Task requirements:
Collect all lines from the records below that include the word "abacatepay".

Stored data:
——————

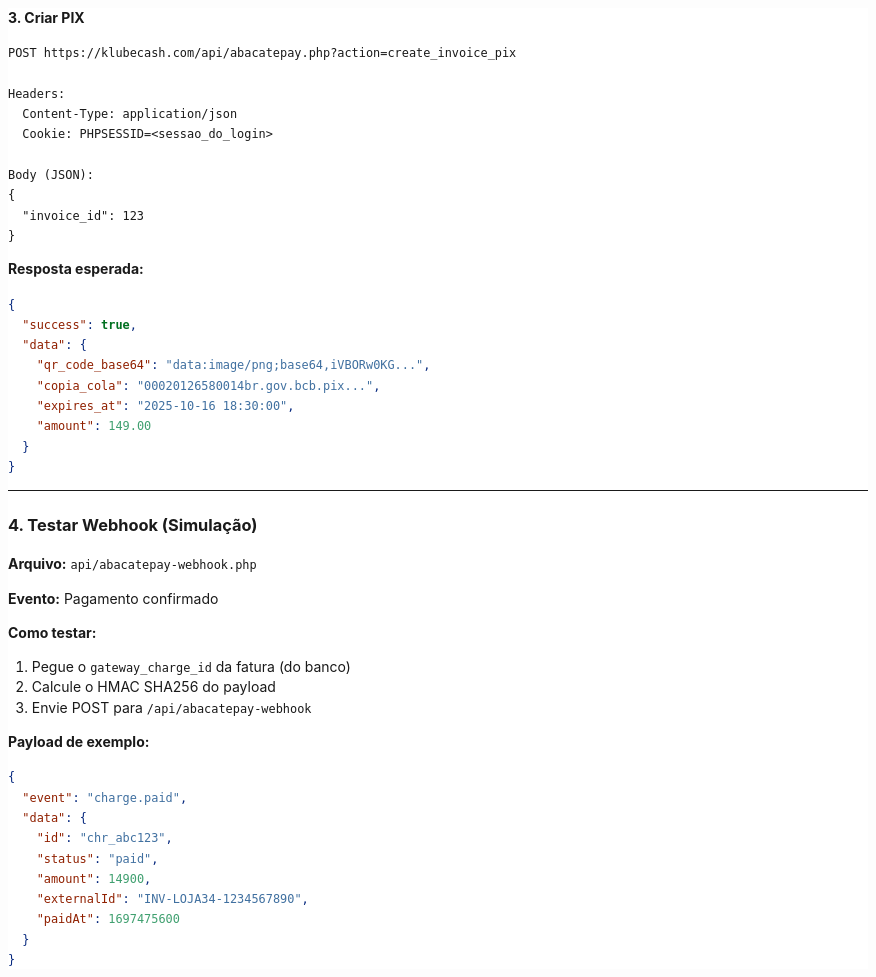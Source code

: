 **3. Criar PIX**
```
POST https://klubecash.com/api/abacatepay.php?action=create_invoice_pix

Headers:
  Content-Type: application/json
  Cookie: PHPSESSID=<sessao_do_login>

Body (JSON):
{
  "invoice_id": 123
}
```

**Resposta esperada:**
```json
{
  "success": true,
  "data": {
    "qr_code_base64": "data:image/png;base64,iVBORw0KG...",
    "copia_cola": "00020126580014br.gov.bcb.pix...",
    "expires_at": "2025-10-16 18:30:00",
    "amount": 149.00
  }
}
```

---

### 4. Testar Webhook (Simulação)

**Arquivo:** `api/abacatepay-webhook.php`

**Evento:** Pagamento confirmado

**Como testar:**

1. Pegue o `gateway_charge_id` da fatura (do banco)
2. Calcule o HMAC SHA256 do payload
3. Envie POST para `/api/abacatepay-webhook`

**Payload de exemplo:**
```json
{
  "event": "charge.paid",
  "data": {
    "id": "chr_abc123",
    "status": "paid",
    "amount": 14900,
    "externalId": "INV-LOJA34-1234567890",
    "paidAt": 1697475600
  }
}
```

——————

Task result:
POST https://klubecash.com/api/abacatepay.php?action=create_invoice_pix
**Arquivo:** `api/abacatepay-webhook.php`
3. Envie POST para `/api/abacatepay-webhook`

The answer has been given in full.